Please give back only the lines below from the one containing "a professional allowance.</block>" to the one containing "van &#x2019;n professionele toelae.</block>", each repeated word for word, both ends included.

Stored dataset items
<<<<
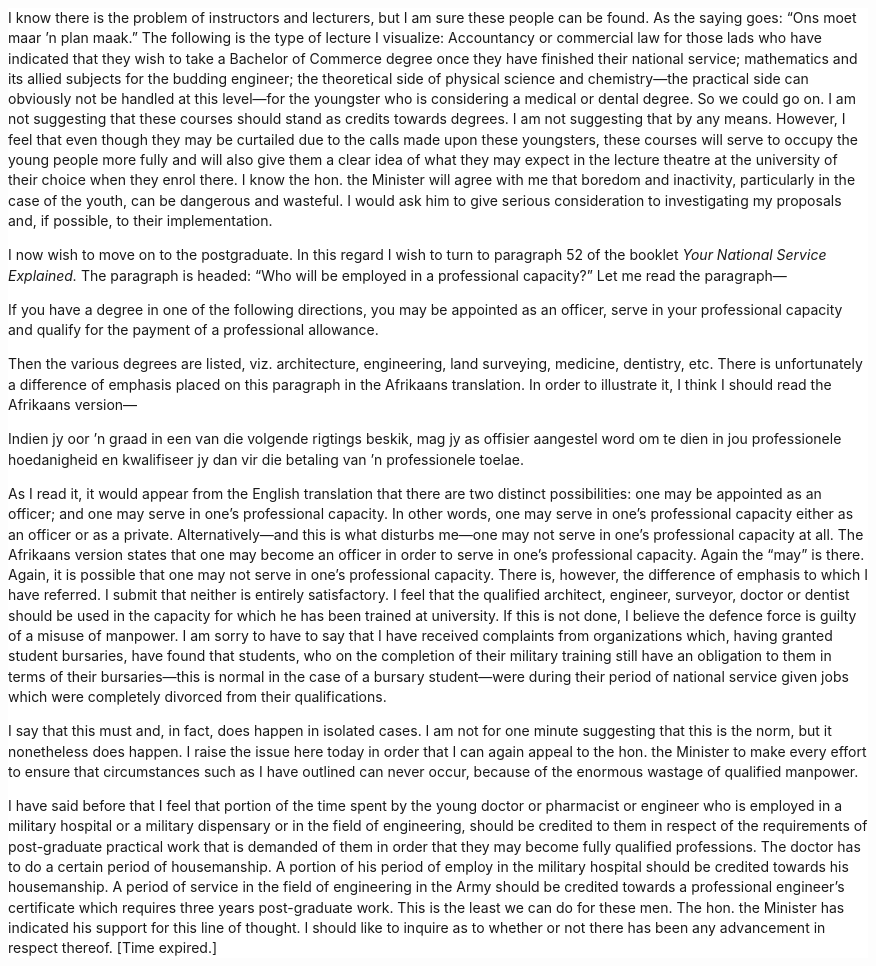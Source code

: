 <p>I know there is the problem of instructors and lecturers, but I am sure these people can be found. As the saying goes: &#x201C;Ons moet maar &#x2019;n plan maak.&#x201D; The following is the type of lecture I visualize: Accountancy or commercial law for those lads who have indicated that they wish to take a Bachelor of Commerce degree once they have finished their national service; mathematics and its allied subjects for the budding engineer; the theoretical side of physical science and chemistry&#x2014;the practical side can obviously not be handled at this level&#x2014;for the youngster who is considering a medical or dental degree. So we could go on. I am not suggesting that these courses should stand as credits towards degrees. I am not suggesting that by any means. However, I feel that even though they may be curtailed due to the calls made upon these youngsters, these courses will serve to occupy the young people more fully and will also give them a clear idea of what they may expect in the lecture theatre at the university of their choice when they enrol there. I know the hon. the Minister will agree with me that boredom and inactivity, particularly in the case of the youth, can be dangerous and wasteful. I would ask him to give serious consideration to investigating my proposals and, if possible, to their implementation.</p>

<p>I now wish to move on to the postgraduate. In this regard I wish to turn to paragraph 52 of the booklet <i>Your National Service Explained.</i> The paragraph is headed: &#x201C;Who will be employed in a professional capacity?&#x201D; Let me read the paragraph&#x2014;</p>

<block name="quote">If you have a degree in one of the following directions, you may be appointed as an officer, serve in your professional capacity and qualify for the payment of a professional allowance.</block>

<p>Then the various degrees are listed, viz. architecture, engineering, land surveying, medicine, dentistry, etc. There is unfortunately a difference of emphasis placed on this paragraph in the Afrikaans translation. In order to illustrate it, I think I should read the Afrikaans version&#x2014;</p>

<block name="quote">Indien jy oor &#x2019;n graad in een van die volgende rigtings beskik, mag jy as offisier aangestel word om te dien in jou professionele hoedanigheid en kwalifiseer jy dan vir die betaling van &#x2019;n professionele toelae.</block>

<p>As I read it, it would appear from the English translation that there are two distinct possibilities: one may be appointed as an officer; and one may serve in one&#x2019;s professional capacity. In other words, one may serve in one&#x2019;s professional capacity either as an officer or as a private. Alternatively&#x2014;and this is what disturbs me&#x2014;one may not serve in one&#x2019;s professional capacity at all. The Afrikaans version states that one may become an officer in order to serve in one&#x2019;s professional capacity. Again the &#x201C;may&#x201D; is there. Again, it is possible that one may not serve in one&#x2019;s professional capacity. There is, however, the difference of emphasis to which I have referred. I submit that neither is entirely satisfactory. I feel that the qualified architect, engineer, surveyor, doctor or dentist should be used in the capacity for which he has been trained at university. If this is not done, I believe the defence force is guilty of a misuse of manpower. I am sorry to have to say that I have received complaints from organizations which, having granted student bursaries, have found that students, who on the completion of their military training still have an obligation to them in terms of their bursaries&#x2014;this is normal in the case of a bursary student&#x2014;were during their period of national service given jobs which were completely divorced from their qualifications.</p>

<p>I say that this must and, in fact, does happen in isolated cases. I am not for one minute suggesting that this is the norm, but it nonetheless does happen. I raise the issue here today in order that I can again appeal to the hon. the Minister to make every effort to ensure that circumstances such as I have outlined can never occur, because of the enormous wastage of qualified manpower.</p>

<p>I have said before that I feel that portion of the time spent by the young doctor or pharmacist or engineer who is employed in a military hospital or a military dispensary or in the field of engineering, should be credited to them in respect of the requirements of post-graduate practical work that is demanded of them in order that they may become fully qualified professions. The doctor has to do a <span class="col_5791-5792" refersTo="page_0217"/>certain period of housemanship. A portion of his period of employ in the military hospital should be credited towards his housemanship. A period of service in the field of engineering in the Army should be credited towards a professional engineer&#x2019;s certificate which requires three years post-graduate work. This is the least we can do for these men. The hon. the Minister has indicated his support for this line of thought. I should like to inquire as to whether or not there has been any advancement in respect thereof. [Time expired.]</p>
>>>>
<<<<
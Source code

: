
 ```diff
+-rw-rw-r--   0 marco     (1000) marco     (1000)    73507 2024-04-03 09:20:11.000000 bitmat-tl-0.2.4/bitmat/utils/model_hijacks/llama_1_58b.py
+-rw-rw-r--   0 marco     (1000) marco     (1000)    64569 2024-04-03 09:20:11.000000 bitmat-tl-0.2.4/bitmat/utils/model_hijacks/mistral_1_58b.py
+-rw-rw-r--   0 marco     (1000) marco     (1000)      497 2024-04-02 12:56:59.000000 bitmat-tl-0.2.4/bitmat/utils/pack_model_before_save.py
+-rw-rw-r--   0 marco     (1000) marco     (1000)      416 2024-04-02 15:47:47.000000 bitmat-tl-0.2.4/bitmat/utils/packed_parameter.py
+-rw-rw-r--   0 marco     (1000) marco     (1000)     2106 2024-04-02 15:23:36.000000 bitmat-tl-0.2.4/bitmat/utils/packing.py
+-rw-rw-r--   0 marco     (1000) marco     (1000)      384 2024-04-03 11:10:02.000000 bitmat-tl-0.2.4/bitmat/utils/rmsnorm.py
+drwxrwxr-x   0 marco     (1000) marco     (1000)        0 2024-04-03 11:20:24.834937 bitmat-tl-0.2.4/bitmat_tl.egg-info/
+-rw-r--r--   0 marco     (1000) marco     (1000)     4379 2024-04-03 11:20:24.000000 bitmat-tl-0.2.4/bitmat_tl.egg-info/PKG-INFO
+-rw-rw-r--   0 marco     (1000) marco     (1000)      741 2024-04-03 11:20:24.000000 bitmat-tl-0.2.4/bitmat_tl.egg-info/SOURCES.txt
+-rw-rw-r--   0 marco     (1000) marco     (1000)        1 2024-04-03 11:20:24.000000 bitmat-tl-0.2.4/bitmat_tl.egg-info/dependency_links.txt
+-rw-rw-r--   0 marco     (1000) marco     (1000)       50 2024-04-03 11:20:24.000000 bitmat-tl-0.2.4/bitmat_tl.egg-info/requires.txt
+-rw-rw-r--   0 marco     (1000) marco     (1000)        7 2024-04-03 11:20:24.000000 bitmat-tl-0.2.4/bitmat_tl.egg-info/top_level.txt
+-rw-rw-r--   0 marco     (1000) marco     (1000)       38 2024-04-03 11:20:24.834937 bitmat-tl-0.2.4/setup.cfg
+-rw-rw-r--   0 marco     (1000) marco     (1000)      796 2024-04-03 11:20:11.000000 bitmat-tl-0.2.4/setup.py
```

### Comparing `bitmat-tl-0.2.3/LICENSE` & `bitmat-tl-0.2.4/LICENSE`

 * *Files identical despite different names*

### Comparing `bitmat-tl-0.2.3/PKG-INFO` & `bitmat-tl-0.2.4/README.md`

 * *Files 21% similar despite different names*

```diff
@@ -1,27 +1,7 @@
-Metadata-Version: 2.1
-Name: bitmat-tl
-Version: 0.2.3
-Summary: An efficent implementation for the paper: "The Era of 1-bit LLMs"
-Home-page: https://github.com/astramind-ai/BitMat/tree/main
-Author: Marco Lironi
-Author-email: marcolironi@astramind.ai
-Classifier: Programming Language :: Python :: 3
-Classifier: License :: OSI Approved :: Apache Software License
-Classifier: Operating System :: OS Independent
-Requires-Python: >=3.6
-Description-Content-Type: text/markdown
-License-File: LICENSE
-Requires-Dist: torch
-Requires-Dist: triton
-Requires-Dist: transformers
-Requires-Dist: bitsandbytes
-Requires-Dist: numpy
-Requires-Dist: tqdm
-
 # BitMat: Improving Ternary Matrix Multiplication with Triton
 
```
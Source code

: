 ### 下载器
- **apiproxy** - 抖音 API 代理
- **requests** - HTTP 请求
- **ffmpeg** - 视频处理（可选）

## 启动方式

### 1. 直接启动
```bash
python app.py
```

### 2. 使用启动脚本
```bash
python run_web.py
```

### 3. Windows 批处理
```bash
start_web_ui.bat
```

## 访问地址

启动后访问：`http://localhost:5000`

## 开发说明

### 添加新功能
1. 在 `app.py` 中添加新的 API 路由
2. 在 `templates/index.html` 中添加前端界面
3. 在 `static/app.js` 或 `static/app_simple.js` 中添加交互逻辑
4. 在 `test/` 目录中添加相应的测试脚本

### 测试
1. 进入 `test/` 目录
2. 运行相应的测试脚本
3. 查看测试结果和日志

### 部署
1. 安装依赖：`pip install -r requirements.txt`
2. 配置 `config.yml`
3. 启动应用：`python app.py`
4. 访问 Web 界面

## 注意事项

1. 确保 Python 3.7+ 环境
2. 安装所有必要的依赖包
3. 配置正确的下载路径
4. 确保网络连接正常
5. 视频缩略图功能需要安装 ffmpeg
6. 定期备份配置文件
>>>>
Answer to this task:
<block name="quote">If you have a degree in one of the following directions, you may be appointed as an officer, serve in your professional capacity and qualify for the payment of a professional allowance.</block>

<p>Then the various degrees are listed, viz. architecture, engineering, land surveying, medicine, dentistry, etc. There is unfortunately a difference of emphasis placed on this paragraph in the Afrikaans translation. In order to illustrate it, I think I should read the Afrikaans version&#x2014;</p>

<block name="quote">Indien jy oor &#x2019;n graad in een van die volgende rigtings beskik, mag jy as offisier aangestel word om te dien in jou professionele hoedanigheid en kwalifiseer jy dan vir die betaling van &#x2019;n professionele toelae.</block>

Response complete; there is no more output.